## WORK TO COMPLETE:
Look below for the line containing "will wear a jacket."; from there, print each line exactly up to and including the line containing "One meaning of", and stop.
** Opening RECORDS FOR THIS EXERCISE block **
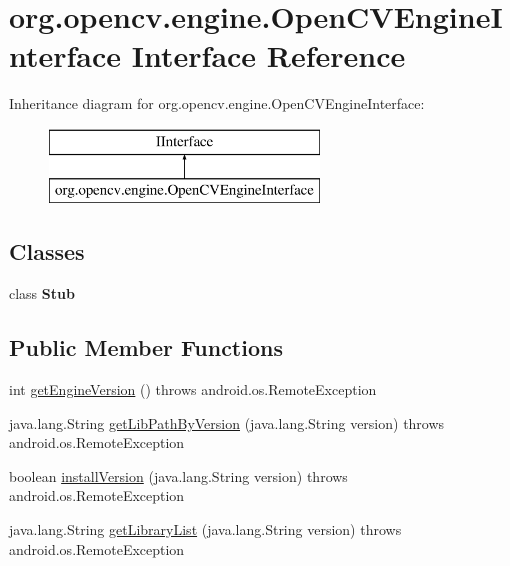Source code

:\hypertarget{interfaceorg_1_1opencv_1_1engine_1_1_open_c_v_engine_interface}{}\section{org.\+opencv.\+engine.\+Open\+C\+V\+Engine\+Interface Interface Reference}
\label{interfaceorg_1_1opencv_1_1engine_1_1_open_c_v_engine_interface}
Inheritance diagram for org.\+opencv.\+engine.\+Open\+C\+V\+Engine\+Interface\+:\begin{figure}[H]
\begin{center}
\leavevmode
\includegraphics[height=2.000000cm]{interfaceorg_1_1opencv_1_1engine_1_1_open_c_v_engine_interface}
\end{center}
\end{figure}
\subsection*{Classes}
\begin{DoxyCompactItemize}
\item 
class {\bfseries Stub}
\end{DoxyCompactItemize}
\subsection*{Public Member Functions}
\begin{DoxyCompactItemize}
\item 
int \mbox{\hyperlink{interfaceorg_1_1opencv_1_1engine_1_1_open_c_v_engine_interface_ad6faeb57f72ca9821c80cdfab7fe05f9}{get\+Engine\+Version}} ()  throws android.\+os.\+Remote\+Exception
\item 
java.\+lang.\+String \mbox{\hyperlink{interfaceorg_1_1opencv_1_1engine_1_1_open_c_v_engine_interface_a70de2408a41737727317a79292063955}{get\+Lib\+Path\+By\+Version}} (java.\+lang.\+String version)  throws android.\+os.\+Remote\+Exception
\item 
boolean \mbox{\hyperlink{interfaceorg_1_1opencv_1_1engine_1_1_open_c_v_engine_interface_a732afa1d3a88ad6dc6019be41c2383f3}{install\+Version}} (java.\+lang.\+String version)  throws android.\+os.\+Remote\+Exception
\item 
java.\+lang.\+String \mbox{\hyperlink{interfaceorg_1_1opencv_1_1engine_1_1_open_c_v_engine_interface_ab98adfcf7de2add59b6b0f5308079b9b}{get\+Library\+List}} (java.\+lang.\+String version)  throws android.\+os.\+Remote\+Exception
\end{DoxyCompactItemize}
** Closing RECORDS FOR THIS EXERCISE block **
** Opening RECORDS FOR THIS EXERCISE block **
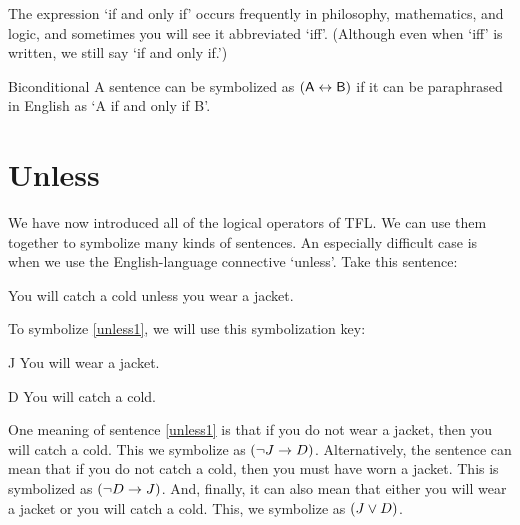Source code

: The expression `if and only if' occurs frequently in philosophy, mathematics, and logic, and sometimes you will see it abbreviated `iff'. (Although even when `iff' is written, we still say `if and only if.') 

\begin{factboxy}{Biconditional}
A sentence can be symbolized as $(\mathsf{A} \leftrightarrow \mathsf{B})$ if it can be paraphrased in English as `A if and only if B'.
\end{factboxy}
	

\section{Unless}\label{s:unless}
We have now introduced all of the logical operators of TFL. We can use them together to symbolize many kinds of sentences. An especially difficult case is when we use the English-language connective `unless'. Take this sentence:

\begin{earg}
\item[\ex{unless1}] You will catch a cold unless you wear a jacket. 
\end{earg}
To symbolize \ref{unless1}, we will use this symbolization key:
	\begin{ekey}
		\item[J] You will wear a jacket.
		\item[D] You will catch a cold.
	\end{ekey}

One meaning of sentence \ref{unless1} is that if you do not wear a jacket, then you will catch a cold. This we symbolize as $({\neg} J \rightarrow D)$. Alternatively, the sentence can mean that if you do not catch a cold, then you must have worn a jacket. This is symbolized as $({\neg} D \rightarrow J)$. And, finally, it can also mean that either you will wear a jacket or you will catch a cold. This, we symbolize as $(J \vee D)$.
** Closing RECORDS FOR THIS EXERCISE block **
## EXERCISE RESPONSE:
		\item[J] You will wear a jacket.
		\item[D] You will catch a cold.
	\end{ekey}

One meaning of sentence \ref{unless1} is that if you do not wear a jacket, then you will catch a cold. This we symbolize as $({\neg} J \rightarrow D)$. Alternatively, the sentence can mean that if you do not catch a cold, then you must have worn a jacket. This is symbolized as $({\neg} D \rightarrow J)$. And, finally, it can also mean that either you will wear a jacket or you will catch a cold. This, we symbolize as $(J \vee D)$.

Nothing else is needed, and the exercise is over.